このマケドニアの国にも神々と呼ばれるものが数多くあるが、それらはみな人の手で作ったもの、偽りの神であること、むしろ、天と地とその中に住む全ての生き物、山も川も海も陸も、太陽もきらきら夜空に輝く星も月も全てを造ったお方は、聖書の神、ヤハウェと呼ばれるただ一人の神であること、やがて神がお造りになった人類の始祖アダムは蛇に身をやつしたサタンの誘惑に負けて、罪に堕ち、神のみ前から追放されてしまったこと。それ以来アダムの子孫である全人類は罪の性質、即ち原罪を負う者とされたこと。罪の性質は国と国、人と人とが争う世界、殺人、人種差別、性差別、環境破壊、盗み、偽り、貪り、暴飲暴食、性的堕落からくる不品行など、さまざまな問題を絶え間なく引き起こしていること。
聖と義の神はこの現状を深く悲しみ、すぐにでも人類を裁き、この世を滅ぼしてしまうこともできるのですが、同時に愛と憐れみに満ちておられる神は、その独り子イエス・キリストをこの世に遣わして、全ての人の罪を彼に負わせ、十字架の上で贖いの死を遂げさせ、三日目に復活してくださったこと。

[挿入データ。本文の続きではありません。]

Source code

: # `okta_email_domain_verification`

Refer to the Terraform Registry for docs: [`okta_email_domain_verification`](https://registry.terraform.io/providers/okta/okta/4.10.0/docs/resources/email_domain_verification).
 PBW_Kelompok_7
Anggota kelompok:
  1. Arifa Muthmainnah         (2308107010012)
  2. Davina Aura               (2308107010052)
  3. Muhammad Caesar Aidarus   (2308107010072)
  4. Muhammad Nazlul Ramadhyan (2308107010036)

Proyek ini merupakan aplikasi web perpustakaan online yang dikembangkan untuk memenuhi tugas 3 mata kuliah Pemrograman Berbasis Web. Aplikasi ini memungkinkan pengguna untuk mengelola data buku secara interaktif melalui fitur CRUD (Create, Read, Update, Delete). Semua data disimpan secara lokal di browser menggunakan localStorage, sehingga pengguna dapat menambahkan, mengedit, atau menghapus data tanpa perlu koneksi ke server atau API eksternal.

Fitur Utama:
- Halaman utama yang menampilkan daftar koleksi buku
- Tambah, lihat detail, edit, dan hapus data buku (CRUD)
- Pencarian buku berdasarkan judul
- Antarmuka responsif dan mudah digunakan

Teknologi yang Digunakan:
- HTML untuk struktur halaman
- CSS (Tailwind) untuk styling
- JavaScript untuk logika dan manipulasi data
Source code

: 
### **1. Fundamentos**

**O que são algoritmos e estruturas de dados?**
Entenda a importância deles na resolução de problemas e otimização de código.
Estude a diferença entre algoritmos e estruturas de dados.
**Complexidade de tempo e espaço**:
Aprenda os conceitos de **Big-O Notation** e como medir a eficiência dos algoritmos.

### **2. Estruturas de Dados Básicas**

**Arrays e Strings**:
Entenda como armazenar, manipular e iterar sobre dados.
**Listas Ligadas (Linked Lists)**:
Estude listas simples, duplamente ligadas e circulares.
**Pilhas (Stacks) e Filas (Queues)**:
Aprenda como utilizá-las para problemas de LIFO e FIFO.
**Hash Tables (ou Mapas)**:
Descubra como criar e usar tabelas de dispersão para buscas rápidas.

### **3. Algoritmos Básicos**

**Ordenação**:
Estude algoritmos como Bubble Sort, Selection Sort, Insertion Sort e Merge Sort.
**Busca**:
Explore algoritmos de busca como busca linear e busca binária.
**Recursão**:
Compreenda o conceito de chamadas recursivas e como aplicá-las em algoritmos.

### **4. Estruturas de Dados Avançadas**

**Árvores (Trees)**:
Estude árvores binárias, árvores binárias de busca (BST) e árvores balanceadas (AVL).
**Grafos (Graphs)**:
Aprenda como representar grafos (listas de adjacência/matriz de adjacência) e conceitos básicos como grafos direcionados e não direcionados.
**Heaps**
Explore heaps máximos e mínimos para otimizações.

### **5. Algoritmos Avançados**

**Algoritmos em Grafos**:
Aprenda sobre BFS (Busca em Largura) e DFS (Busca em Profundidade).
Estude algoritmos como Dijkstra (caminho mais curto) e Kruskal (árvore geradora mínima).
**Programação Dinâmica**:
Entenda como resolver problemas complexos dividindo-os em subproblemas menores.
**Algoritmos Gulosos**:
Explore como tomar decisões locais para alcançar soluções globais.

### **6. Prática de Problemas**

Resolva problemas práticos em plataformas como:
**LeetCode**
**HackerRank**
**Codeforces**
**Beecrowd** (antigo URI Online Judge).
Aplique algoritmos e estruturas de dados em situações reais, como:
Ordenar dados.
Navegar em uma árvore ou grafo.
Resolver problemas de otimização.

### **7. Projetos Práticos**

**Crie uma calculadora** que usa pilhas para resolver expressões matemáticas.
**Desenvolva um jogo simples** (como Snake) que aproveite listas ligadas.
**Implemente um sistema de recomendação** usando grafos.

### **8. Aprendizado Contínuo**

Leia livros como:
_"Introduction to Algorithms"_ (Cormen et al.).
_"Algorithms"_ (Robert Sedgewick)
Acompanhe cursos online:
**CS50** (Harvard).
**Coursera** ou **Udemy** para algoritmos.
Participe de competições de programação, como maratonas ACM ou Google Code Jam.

だから全ての人はこのメッセージを聴いて罪を悔い改めて神に立ち返り、イエスをキリスト、真の王である神、救い主と信じてバプテスマを受けるべきこと。
やがて終わりの日、イエス・キリストを信じる者は永遠の命のみ国に、信じない者は終わりなき苦しみの待つ地獄へ追放されると語り聴かせたものと思われます。
だから、リディアとその家族、或いは使用人も含めて直ちにバプテスマを受けました。
今日の箇所から私たちは礼拝をささげることの意味を学ぶことができます。礼拝は義務感やお勤めのような思いでは、決して心に満足が得られるものではありません。礼拝は魂の渇きを潤してくれるものです。わたしたちの魂が渇いていますと、心がささくれ立って、人間関係を円滑にすることはできません。言葉も振舞いもとげとげしくなります。心が疲れ、人間関係に疲れると、思いもよらない罪に走ってしまうものです。それは適度な運動や趣味の会で解消できるものではありません。ボランティアに参加すれば、少しは優しい人間になれるかというとそういうものでもありません。気晴らしでボランティア活動を始めたのでは、相手が迷惑します。精神的に疲れを自覚することは善いことですが、本当はわたしたち一人一人のもっと深いところにある魂が飢え、渇いているのだということに気づかなければならないのです。心が疲れたと思うとき、それは本当は内なる魂が神に対してSOS(Save Our Souls)を発信しているのだと思い起こしてください。魂の渇きは神の霊の助けなしには癒されません。礼拝は実にあなたの魂に憩いと平安を与えてくれる唯一の場なのです。イエス・キリストは言われました。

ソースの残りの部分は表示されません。